Allah Düşmanını Affedemezsin!

Resûl-i Ekrem Efendimiz’in bu davranışında da başka bir nükte vardır:

Allah Teâlâ, “Sen af ve müsamaha yolunu tut, iyiliği emret ve cahillere aldırış etme.”21 gibi âyet-i kerimelerle afv u safhı emir buyurmaktadır;

(18)

dolayısıyla, mü’minler, hataları büyütmemeli, elden geldiğince kusurları örtmeli ve en affedilmeyecek kabahatları bile bağışlamalıdırlar. Fakat hiçbir mü’min, Allah’a ait hukukun söz konusu olduğu yerde, dine ve dindara düşmanlık edenler hakkında “Ben her şeyi affettim; Allahım, Sen de affet.”

diyemez. Ömür boyu Allah’ı inkâr etmiş, dine hakarette bulunmuş, İnsanlığın İftihar Tablosu aleyhinde ağza alınamayacak sözler söylemiş, Kur’ân’a dil uzatmış bir insanın affını dilemek kimsenin haddi değildir; öyle bir istek, her şeyden önce Allah’a karşı saygısızlıktır. Bu konuda mü’minler sadece “Ben diğer hakları hak sahiplerine havale ederek kendi hakkımdan vaz geçiyorum.”

diyebilirler. Nitekim Allah Resûlü de Abdullah İbn Übeyy’e karşı kendi hakkından vazgeçmiş ama onun için istiğfarda bulunmamıştır.

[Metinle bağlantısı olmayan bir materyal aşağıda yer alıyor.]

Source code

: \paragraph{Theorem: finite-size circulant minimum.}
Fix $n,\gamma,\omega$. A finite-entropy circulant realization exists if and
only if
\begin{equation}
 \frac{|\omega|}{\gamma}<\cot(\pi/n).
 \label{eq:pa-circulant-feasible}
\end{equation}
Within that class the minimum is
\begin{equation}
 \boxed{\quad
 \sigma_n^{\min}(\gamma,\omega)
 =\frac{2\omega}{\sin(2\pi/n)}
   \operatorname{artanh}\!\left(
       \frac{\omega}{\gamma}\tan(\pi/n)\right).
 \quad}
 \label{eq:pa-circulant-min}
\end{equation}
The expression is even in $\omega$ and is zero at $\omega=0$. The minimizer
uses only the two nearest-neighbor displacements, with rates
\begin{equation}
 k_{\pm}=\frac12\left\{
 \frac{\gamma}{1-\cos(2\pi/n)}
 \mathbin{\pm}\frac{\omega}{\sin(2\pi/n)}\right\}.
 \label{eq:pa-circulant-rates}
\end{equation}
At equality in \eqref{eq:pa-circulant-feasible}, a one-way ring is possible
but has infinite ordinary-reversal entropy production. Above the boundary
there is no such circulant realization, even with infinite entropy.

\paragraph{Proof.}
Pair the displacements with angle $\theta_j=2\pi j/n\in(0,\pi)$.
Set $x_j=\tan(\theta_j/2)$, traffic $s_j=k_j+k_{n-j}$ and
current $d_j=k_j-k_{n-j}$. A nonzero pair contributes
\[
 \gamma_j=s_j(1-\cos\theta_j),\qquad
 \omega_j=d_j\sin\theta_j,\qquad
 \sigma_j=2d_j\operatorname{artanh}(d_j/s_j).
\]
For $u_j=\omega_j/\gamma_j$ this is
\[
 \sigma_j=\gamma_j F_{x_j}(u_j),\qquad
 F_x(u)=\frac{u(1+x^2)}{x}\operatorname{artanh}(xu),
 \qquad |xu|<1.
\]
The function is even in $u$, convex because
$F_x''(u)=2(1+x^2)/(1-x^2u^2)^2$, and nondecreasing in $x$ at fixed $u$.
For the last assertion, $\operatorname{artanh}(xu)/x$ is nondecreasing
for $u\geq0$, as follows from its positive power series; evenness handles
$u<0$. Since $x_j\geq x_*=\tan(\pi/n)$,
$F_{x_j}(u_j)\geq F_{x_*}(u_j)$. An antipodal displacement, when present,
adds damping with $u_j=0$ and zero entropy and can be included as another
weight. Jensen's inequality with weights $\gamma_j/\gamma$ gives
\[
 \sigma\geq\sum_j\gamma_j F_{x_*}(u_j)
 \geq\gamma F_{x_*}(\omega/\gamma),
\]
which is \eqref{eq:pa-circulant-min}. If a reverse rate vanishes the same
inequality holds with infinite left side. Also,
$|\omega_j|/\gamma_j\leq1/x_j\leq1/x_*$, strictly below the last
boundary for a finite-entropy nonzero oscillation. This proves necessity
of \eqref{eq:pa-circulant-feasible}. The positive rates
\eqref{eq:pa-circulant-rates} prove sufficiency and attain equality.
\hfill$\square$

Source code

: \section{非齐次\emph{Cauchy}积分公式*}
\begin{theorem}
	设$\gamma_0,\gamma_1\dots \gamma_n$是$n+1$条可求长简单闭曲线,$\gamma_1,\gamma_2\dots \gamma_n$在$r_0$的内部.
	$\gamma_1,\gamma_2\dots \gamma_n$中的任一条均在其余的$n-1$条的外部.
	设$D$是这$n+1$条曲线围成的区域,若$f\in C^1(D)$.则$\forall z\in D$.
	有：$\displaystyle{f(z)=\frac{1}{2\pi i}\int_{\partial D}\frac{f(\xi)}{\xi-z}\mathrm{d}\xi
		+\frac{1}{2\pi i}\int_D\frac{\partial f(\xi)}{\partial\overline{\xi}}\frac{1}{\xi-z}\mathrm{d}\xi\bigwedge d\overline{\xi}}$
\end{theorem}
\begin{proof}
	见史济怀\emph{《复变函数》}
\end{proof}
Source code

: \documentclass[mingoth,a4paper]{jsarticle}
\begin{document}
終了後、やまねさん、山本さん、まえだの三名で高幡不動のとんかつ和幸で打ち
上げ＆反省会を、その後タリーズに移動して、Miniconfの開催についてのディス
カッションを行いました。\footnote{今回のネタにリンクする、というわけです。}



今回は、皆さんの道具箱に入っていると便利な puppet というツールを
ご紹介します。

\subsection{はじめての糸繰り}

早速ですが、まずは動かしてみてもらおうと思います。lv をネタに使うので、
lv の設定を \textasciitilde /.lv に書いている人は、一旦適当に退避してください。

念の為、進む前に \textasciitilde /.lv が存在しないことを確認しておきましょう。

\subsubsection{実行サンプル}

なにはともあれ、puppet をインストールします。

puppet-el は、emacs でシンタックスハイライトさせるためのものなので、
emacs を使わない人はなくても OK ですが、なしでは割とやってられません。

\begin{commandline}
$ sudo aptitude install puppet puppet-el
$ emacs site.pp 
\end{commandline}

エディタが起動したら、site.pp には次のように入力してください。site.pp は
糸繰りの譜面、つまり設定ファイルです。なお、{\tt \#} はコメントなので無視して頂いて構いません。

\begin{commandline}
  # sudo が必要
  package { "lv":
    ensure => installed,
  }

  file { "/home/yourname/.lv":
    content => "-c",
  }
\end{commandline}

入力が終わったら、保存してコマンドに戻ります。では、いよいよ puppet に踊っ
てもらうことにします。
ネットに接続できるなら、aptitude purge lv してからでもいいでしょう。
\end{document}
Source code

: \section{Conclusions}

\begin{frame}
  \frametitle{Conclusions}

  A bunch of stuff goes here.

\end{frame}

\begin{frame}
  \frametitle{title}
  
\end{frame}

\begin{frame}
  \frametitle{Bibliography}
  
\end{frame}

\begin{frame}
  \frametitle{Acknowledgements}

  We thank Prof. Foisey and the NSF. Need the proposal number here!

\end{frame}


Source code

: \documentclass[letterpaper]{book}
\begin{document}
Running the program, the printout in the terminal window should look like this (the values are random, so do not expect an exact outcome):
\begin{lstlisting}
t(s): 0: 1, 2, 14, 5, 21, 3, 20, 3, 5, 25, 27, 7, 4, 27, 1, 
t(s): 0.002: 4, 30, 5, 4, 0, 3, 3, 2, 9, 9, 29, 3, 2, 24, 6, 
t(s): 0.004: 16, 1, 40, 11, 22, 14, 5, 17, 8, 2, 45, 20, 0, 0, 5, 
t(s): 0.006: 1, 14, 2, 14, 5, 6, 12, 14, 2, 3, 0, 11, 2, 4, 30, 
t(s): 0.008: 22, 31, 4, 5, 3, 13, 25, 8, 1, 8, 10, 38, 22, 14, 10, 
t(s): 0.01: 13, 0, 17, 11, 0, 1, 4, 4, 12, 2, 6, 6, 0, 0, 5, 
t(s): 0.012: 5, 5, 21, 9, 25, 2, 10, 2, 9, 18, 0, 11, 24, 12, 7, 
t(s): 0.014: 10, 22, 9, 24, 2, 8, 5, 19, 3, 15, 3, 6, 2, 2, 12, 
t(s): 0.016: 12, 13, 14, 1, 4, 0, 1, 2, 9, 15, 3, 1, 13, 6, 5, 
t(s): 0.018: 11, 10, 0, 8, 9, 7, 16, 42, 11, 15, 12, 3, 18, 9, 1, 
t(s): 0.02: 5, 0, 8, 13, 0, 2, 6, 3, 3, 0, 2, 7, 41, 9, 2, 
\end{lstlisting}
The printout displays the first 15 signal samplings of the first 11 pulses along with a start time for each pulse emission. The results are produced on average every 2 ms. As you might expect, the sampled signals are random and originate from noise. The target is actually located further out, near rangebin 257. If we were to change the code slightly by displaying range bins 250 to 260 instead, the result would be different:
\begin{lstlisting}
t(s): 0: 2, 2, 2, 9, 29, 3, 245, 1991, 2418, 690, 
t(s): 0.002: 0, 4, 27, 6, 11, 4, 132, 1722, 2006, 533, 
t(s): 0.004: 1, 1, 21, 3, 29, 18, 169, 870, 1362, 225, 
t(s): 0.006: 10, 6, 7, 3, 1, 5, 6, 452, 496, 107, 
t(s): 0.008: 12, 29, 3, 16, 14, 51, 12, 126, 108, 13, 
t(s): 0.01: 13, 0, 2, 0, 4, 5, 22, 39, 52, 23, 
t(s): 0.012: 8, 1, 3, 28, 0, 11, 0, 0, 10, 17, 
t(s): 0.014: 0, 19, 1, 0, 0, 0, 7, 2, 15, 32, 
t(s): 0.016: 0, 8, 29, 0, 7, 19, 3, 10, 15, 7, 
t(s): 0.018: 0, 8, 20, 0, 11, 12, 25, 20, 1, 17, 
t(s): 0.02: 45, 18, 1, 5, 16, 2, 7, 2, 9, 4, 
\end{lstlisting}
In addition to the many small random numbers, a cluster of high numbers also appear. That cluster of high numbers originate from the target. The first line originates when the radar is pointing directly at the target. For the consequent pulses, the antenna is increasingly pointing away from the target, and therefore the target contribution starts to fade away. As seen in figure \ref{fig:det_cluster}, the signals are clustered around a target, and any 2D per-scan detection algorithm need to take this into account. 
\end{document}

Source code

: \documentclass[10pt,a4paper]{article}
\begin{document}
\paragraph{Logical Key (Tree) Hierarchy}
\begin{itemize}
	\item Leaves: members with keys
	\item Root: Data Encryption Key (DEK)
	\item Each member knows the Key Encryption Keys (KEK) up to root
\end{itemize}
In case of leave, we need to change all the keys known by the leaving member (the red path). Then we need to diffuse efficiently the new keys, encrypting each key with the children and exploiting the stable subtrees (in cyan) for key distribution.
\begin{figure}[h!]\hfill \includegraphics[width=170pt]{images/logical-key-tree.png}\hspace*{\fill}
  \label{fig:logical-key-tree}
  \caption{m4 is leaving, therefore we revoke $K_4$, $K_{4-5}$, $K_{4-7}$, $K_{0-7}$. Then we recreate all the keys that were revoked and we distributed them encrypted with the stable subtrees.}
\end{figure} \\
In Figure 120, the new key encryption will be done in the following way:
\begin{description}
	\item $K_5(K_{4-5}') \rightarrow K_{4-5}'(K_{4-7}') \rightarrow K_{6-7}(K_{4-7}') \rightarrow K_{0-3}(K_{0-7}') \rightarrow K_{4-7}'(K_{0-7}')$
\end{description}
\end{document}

Affetmek, Resûl-i Ekrem’in (sallallâhu aleyhi ve sellem) ahlâkıdır. O hayatı boyunca bu ahlâkın gereğini ortaya koymuş; Mekke’de kendisine eziyet edenleri ve Bedir, Uhud, Hendek savaşlarında Müslümanlara saldırıp onları yok etmek isteyenleri bile sonradan İslâm’a girince affetmiştir. Kur’ân-ı Kerim, Efendimiz’in bu güzel huyunu sena sadedinde, “İnsanlara yumuşak davranman da Allah’ın merhametinin eseridir. Eğer katı yürekli, kaba biri olsaydın, insanlar senin etrafından dağılıverirlerdi. Öyleyse onların kusurlarını affet, onlar için mağfiret dile ve işleri onlarla müşavere et. Bir kere de azmettin mi, yalnız Allah’a tevekkül et. Allah muhakkak ki kendisine dayanıp güvenenleri sever.”22 buyurmuştur.

Evet, Allah Resûlü ve selef-i salihîn efendilerimiz afv u safh yörüngeli bir ömür sürmüşlerdir ama güzel ahlâklı olmak, kusurları görmemek, hataları affetmek ve insanları bağışlamak bazen çok zordur. Öyle ki, biri gelir, size arkadan bir tekme vurur. Sonra hıncını alamaz, karnınıza da bir yumruk atar.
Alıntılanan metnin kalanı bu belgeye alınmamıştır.